(Work order) Look for the string "username" in the listing below, then copy every line that has it.

(Record set)
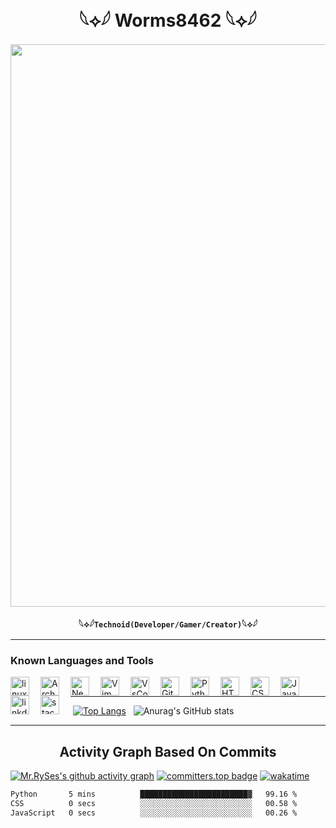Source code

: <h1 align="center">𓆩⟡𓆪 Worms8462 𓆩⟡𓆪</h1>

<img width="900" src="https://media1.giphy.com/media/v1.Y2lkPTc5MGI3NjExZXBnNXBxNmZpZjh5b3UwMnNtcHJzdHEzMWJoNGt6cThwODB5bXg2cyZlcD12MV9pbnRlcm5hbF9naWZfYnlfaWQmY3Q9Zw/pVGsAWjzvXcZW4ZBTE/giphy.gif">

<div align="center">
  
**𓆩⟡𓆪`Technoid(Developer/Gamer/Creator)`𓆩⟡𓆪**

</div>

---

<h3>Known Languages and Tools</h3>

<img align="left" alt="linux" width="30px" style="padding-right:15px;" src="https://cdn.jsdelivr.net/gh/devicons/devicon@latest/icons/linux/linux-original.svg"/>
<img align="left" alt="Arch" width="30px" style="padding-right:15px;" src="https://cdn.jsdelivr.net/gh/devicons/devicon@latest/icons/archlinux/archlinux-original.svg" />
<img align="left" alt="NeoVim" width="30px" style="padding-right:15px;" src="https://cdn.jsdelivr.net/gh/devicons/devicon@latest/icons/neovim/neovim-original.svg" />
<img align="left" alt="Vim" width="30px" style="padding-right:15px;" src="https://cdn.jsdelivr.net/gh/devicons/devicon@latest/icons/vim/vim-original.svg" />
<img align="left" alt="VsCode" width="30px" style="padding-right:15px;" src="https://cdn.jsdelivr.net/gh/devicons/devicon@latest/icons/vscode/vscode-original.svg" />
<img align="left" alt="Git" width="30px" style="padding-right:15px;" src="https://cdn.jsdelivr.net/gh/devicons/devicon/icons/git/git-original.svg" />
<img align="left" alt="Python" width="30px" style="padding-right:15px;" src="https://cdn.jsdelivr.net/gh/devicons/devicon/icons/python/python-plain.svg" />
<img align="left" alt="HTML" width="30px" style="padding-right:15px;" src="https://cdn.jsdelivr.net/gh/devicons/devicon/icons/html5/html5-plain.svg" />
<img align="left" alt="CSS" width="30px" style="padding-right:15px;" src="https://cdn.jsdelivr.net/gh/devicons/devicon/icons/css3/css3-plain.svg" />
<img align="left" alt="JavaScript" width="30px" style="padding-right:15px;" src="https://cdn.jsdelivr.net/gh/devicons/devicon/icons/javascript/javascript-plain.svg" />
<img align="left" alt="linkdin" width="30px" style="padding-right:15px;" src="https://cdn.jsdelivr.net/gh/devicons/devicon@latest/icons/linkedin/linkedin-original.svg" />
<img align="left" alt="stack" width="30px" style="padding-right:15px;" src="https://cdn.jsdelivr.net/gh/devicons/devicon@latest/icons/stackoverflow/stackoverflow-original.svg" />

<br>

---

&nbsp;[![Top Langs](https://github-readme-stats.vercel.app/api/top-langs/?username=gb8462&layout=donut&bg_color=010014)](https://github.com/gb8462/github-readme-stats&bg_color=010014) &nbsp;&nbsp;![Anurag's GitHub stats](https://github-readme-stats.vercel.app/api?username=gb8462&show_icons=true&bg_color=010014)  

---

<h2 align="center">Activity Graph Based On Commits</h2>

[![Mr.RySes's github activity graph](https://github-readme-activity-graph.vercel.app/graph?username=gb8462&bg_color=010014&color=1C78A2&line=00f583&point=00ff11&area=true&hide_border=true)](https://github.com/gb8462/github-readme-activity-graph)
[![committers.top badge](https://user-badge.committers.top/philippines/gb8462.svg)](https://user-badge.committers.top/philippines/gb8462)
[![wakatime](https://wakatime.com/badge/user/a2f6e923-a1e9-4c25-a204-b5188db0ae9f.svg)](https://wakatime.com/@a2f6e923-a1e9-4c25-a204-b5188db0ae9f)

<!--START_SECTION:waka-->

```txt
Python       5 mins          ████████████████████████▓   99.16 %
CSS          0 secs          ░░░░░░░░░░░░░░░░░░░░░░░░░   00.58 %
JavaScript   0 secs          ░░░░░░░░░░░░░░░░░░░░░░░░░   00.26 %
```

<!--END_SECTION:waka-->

(Written solution)
&nbsp;[![Top Langs](https://github-readme-stats.vercel.app/api/top-langs/?username=gb8462&layout=donut&bg_color=010014)](https://github.com/gb8462/github-readme-stats&bg_color=010014) &nbsp;&nbsp;![Anurag's GitHub stats](https://github-readme-stats.vercel.app/api?username=gb8462&show_icons=true&bg_color=010014)  
[![Mr.RySes's github activity graph](https://github-readme-activity-graph.vercel.app/graph?username=gb8462&bg_color=010014&color=1C78A2&line=00f583&point=00ff11&area=true&hide_border=true)](https://github.com/gb8462/github-readme-activity-graph)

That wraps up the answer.